Plain-text document sources:
####
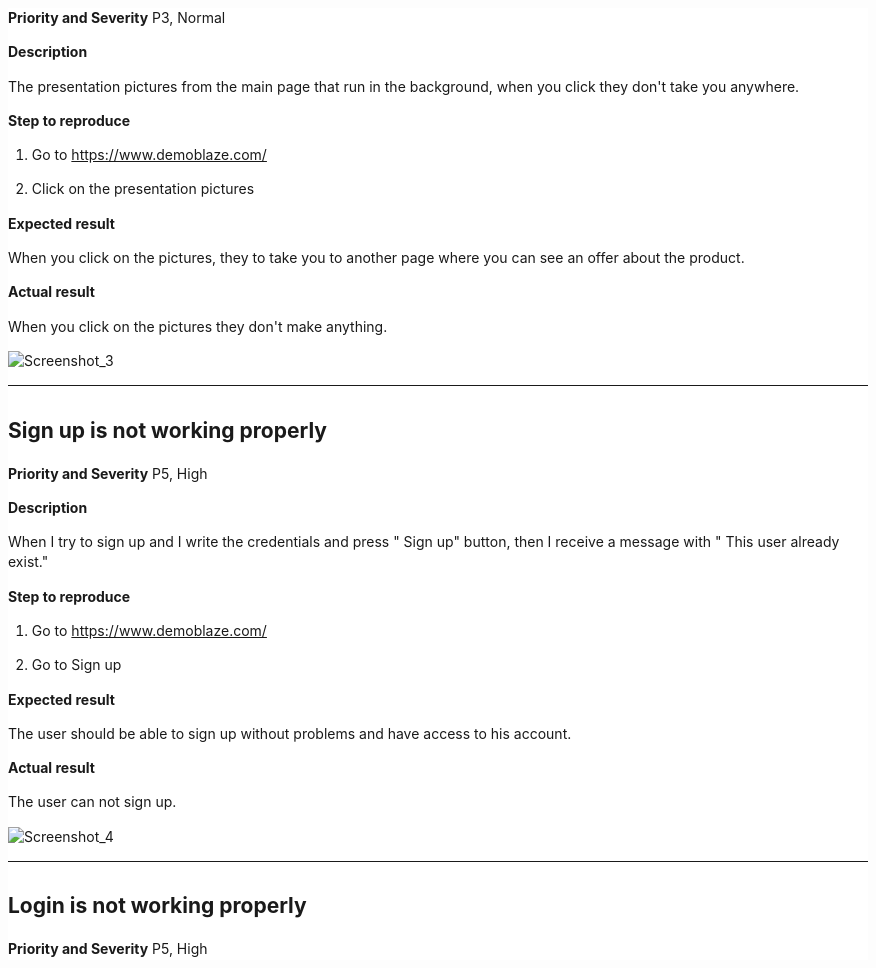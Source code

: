 **Priority and Severity**
P3, Normal

**Description**

The presentation pictures from the main page that run in the background, when you click they don't take you anywhere.

**Step to reproduce**

1. Go to https://www.demoblaze.com/

1. Click on the presentation pictures

**Expected result**

When you click on the pictures, they to take you to another page where you can see an offer about the product.

**Actual result**

When you click on the pictures they don't make anything.

![Screenshot_3](https://github.com/RafayBeatrice/Bug-Report/assets/137804590/26ae1304-28cb-4960-95ab-9c9df9f04222)

********************************************************************************************

## **Sign up is not working properly**

**Priority and Severity**
P5, High

**Description**

When I try to sign up and I write the credentials and  press " Sign up" button, then I receive a message with " This user already exist."

**Step to reproduce**

1. Go to  https://www.demoblaze.com/

1. Go to Sign up

**Expected result**

The user should be able to sign up without problems and have access to his account.

**Actual result**

The user can not sign up.

![Screenshot_4](https://github.com/RafayBeatrice/Bug-Report/assets/137804590/b1f86072-1def-41ec-bc0d-b0ceca5b362b)

**************************************************************

## **Login is not working properly**

**Priority and Severity**
P5, High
####
Goal of the exercise:
Would you tally the lines above holding "presentation" and reply with the total alone?

Written reply:
2